As you can see with the various tranches, Meta’s stock price would need to rise meaningfully for execs to receive a serious payday.

For example, the stock would need to rise about 78.6% (from about $625 today) for the first tranche to become valuable. It would need to climb 123% for the second tranche to become valuable and almost 176% for the third tranche to be in the money.
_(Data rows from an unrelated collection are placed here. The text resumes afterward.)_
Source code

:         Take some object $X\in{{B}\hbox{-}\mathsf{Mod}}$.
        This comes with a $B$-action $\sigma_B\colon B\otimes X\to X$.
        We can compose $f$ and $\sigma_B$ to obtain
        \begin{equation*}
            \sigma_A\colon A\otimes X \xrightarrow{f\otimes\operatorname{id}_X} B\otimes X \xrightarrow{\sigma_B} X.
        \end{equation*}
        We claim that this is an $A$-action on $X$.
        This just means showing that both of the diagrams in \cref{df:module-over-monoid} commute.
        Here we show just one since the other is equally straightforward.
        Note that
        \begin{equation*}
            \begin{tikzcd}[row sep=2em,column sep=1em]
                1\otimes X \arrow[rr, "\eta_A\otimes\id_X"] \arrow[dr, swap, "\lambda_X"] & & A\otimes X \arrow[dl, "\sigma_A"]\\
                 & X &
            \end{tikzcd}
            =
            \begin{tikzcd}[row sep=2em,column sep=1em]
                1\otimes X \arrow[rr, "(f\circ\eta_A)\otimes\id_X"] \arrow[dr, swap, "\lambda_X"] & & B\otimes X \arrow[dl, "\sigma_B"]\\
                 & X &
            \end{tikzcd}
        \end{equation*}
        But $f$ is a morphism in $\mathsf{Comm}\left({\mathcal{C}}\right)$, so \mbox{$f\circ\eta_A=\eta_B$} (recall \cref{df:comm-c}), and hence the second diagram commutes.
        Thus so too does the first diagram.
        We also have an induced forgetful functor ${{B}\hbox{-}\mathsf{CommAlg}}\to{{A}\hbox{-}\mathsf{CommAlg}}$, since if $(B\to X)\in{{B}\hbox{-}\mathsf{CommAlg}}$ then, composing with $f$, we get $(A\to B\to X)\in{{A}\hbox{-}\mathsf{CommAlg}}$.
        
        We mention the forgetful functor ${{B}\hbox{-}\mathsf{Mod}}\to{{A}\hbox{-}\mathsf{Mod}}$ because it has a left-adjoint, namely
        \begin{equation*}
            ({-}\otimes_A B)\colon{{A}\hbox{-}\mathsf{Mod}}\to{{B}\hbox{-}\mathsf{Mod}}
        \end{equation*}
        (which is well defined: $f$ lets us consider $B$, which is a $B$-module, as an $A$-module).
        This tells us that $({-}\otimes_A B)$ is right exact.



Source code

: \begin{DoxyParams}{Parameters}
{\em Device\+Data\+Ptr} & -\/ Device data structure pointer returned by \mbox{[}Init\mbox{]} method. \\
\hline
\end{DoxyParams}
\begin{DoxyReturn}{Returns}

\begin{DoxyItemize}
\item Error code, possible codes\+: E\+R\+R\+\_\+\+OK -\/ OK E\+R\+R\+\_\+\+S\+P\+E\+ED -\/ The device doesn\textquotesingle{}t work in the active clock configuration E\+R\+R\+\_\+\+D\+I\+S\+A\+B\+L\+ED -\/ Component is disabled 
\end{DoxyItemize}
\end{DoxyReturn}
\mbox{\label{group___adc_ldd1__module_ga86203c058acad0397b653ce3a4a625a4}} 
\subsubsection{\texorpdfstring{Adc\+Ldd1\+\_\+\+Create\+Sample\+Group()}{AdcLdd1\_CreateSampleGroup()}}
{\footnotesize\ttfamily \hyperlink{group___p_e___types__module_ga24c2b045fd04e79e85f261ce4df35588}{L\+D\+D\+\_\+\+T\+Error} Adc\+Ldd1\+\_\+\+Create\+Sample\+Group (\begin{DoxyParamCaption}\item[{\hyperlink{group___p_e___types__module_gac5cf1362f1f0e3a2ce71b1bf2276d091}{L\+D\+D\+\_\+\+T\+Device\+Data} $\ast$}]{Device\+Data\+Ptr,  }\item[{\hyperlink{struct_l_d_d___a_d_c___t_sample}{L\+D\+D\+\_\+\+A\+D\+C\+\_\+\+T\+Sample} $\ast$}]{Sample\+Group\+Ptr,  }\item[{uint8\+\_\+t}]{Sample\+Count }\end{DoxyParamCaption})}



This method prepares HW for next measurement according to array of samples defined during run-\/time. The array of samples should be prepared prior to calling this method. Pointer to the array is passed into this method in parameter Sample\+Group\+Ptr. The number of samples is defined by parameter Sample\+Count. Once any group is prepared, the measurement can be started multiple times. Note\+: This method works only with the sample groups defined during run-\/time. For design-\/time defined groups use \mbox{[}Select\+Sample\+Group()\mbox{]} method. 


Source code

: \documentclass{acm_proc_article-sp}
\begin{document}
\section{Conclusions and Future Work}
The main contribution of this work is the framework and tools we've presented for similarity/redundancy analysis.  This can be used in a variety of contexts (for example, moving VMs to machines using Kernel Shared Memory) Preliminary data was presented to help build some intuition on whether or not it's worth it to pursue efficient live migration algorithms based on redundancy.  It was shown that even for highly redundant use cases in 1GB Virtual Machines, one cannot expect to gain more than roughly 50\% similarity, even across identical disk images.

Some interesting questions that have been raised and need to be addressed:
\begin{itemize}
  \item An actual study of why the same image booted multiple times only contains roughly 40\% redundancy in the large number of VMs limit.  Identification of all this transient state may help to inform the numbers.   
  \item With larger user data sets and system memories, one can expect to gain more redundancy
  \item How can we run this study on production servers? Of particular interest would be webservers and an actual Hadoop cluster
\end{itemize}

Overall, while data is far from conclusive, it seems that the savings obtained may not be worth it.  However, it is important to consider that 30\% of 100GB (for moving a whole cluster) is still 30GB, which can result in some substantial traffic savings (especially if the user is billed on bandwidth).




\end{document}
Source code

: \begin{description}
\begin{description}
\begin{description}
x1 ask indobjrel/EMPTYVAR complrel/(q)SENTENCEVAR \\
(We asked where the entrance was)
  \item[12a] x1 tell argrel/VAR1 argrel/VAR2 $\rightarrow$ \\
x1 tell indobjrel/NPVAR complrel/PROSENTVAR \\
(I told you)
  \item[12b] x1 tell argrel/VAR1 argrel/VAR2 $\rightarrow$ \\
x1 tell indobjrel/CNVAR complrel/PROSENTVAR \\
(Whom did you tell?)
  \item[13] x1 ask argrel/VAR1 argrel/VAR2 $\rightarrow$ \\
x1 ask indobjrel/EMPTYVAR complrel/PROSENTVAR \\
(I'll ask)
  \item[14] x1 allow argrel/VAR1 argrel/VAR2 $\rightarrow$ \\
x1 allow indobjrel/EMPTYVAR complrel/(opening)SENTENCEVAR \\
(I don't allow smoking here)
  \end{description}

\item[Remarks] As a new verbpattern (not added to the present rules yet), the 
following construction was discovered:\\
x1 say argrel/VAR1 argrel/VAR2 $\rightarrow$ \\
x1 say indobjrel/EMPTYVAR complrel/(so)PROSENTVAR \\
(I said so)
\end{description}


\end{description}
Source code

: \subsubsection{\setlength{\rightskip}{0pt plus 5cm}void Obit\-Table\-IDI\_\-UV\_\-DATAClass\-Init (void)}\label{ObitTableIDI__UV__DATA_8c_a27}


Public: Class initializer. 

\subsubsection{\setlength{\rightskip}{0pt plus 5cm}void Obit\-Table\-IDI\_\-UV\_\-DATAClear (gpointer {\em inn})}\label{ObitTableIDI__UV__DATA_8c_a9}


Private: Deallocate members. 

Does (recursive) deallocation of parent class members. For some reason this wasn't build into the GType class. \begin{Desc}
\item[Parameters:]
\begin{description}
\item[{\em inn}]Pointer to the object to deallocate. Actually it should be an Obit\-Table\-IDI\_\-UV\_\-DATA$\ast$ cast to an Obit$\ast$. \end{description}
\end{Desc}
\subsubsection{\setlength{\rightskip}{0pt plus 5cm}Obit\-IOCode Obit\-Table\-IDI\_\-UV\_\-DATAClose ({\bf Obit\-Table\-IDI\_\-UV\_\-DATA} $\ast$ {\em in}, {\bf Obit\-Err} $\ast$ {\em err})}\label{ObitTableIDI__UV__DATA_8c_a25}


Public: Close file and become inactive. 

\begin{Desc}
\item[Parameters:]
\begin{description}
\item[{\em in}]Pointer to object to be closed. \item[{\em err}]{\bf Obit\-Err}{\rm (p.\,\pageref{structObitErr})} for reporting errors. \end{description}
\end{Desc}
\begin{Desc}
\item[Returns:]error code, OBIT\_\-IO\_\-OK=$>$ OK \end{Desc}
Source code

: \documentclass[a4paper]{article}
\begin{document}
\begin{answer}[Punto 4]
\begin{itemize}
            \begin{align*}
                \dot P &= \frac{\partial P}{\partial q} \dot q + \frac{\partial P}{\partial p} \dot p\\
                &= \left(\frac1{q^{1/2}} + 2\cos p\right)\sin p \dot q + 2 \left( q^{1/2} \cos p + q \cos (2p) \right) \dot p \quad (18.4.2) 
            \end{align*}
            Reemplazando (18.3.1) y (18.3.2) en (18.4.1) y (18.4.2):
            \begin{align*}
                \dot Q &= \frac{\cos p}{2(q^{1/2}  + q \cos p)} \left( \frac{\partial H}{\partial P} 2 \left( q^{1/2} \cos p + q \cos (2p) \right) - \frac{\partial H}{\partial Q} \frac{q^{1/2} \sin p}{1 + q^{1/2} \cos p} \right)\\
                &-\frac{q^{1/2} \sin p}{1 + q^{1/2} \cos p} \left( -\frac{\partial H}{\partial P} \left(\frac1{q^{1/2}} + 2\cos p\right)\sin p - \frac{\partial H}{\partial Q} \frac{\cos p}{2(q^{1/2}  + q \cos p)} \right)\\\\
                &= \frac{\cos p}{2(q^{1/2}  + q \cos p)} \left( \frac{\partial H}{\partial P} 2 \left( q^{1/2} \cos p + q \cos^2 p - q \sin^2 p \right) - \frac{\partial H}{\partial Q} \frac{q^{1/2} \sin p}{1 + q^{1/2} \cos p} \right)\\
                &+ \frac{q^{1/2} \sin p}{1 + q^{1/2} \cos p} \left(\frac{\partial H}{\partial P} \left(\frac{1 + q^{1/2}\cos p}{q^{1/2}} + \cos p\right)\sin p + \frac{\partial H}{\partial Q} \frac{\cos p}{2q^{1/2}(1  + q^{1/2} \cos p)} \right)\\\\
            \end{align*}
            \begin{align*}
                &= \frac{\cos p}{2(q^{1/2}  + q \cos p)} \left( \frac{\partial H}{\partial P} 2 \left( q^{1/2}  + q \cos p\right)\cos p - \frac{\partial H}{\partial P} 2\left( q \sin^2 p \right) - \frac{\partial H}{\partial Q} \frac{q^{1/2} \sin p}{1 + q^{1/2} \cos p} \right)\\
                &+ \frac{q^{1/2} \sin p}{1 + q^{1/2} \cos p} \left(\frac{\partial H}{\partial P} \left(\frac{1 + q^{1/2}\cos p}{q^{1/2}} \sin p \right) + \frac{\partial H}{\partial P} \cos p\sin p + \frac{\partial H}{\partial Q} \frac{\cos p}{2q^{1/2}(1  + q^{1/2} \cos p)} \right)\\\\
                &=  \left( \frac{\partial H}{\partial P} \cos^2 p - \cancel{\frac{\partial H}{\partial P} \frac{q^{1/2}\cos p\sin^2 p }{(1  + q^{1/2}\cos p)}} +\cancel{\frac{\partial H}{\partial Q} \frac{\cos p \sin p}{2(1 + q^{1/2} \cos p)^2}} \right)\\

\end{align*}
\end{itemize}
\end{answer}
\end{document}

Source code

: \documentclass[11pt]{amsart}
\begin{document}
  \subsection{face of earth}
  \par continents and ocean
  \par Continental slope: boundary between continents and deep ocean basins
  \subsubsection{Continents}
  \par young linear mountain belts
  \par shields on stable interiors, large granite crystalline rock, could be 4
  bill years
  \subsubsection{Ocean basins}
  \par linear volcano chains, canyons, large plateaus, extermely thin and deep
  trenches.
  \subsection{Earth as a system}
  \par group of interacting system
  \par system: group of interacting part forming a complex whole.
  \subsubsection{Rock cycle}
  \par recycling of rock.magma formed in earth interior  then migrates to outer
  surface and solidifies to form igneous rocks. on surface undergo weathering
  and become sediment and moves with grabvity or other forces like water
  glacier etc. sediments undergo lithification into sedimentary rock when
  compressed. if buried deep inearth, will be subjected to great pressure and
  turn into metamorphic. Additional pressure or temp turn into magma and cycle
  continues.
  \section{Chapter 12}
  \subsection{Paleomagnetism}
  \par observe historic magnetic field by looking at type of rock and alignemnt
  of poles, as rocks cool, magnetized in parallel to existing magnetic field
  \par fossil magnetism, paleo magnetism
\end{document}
Importantly, the stock needs to reach these prices by March 19, 2031, before the options expire.

How achievable are those stock prices? Some appear likely, but others would be tough to reach.

Meta’s Incentive Plan: What Does It Mean for Its Stock?

What annual return does the stock need to reach those levels, assuming five years of compound growth? That’s shown in the last column in the table above. For context, Meta’s stock has risen about 22% annually since the close of its first day of trading ($38 per share) in May 2012.

Let’s game out what execs would earn at two levels – $1,500 and $2,000 (implying annual future returns of 19.1% and 26.2%, respectively). Those prices bookend the stock’s long-term return.

Options tranchesExercise priceValue, assuming $1,500 share priceValue, assuming $2,000 share price
12,806 options$1,116.08$4.9 million$11.3 million
18,066 options$1,393.87$1.9 million$11.0 million
29,340 options$1,724.41$0$8.1 million
97,541 options$2,114.87$0$0
155,491 options$2,573.06$0$0
249,382 options$3,107.44$0$0
91,239 options$3,727.12$0$0
Total value of options$6.8 million$30.4 million
Total value of stock (79,324 shares)$119 million$158.6 million

Source: SEC filings and Marketwise analysis

To recap, we set up a situation in which the stock does a little bit worse than its long-term average annual return (19.1% versus 22%) and a little bit better (26.2% versus 22%).

In the two scenarios, execs earned $6.8 million and $30.4 million. Nice paydays, to be sure.

But look how those compare to what execs earn from their stock award in each scenario: $119 million and $158.6 million.

In short, execs should care far more about their stock compensation than they do about their options package in the most likely scenarios. Even in the more bullish scenario, options compensation would make up just 16% or so of the total package.

Could Meta stock soar on an utterly massive run? Sure, it’s possible. But the stock already has a $1.6 trillion market cap, and it’s well-followed, suggesting it’s unlikely to be significantly undervalued today.

So why then has Meta rolled out this new pay package?

In reality, the options package here is just a truckload of lottery tickets that might pay off big, but only in a heroic and unlikely scenario. But they might keep execs dreaming of a massive payday.

It’s also telling that the CEO is not participating in the incentive plan. Often, it’s only the CEO who gets access to special incentive compensation. But not in the Meta package.

The conclusion: Meta Platforms is not incentivizing executives with a strong options package. No, it’s a giveaway of stock – Meta is well known for this – to keep an executive team in place.

This compensation package is about retention. Meta is paying its C-suite to stay with the company during a transition period, as the company ramps up critical spending on AI at historic rates.

This tactic can make sense as all the top AI companies run around poaching talent from each other. OpenAI and Anthropic – both IPO candidates in 2026 – are hiring aggressively. Other big tech firms, such as Alphabet and Microsoft, are also on spending sprees for top talent.

In other words, Meta is incentivizing execs not to leave or get fired by stacking their pay with no-risk stock. The complex options package simply disguises that stock giveaway and offers upside if the stock soars – but only if it soars. Meanwhile, their PR team calls it a “big bet” in the press.

To quote Munger again: “Show me the incentive, and I’ll show you the outcome.”